Thirteen Russian stations were examined in the same fashion. This area is supposedly warming faster than anywhere else according to the temperature anomaly maps from GISS. These stations are spread across the nation from Moscow to eastern Siberia. There was more variation here, so a plot of all 13 is a classic spaghetti diagram. Here is a plot of the 13 stations with the average highlighted in black. Moscow (Moskva) is in slightly bolder red.
Figure 3: Plot of the average monthly warming for 13 Russian stations. Two years are shown. The months with the most warming are January, February, and March.
Where is the winter warming coming from? It is the wrong season for the cause to be increased CO2. I was not able to find energy usage for Russia, but here is the energy usage for the U.S.:
Figure 4: Energy usage in the United States by month of the year. The top curve is the average energy usage after 1980; the bottom curve is energy usage from 1970 to 1980, the only monthly data available from the U. S. Energy Administration here.
Annual residential energy usage in the United States has quadrupled since 1949, and the variation shown above is primarily due to residential energy usage. Note the increase in usage in July and August, primarily from increased air conditioning.
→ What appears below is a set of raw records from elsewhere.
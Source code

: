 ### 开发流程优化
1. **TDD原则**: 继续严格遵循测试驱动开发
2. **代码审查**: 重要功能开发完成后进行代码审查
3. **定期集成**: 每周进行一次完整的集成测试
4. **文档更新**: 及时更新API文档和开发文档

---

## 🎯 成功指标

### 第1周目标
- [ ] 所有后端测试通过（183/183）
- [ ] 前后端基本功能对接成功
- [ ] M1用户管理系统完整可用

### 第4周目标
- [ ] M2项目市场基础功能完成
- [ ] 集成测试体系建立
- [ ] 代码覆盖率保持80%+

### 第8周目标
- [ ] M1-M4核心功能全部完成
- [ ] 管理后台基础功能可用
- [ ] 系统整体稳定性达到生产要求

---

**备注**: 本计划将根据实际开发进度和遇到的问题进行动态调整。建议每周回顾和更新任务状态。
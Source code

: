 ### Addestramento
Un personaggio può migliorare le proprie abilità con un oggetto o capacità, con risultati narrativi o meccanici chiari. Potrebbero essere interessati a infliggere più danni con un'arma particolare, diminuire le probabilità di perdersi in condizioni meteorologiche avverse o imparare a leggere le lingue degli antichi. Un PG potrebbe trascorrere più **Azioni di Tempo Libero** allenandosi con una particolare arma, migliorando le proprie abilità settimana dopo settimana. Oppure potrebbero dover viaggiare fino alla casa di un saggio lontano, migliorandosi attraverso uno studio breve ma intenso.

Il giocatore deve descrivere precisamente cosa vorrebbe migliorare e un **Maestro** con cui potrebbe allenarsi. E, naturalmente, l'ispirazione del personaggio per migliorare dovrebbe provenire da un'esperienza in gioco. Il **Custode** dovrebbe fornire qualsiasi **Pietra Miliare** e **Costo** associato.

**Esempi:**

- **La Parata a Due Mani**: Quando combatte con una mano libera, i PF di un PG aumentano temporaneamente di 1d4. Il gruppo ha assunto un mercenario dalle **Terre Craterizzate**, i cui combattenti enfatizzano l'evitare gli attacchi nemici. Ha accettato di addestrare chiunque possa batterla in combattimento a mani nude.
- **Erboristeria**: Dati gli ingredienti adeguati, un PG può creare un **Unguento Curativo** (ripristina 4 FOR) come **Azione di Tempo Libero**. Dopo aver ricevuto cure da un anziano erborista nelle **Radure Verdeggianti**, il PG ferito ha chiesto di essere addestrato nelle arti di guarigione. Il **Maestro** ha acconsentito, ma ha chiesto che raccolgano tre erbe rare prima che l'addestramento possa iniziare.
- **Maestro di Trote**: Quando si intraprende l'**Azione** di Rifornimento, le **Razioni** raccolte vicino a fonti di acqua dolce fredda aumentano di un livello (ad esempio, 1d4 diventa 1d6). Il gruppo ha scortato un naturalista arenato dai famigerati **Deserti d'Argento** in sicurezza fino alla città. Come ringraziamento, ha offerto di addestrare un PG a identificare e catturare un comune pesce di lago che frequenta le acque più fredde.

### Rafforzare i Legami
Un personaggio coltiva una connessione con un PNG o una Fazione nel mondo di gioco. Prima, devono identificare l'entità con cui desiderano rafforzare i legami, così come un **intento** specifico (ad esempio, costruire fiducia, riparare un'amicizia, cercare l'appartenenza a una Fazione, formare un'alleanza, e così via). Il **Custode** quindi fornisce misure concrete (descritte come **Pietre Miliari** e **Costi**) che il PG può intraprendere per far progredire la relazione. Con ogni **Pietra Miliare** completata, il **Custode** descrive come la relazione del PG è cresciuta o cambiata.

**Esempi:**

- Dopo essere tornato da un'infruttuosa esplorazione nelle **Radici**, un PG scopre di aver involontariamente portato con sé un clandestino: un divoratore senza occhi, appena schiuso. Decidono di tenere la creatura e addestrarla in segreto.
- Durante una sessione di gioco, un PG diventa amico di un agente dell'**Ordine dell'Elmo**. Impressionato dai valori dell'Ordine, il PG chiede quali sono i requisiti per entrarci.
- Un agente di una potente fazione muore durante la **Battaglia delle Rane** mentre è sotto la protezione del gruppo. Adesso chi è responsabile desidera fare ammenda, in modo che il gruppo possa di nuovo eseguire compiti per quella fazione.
Here are 12 more stations in the U. S. Midwest and South. The black line is the average.
Figure 5: Plot of the by-month warming in 12 locations in the US mid-west and south.
In the US midwest and south, the least warming (slightly cooling) is in October. The peak warming is March. All the cities have peak warming between November and March, completely out of sync with any possible CO2 warming and in sync with residential heating.
These diagrams all show a large negative spike in either September (Russia) or October (in the US). Why should this be? These are the months where the air conditioners are turned off and the heating has yet to be turned on, thus they are the months with the least energy use.
There is no way that CO2 is causing this warming in the winter months. If CO2 was the culprit, we would see warming following the diagrams linked above on the SOD website. The back-radiation from CO2 is real. It just doesn’t have any effect, or the effect is offset by something else. Instead we see warming following energy use. We can keep the climate from warming. But it means freezing to death.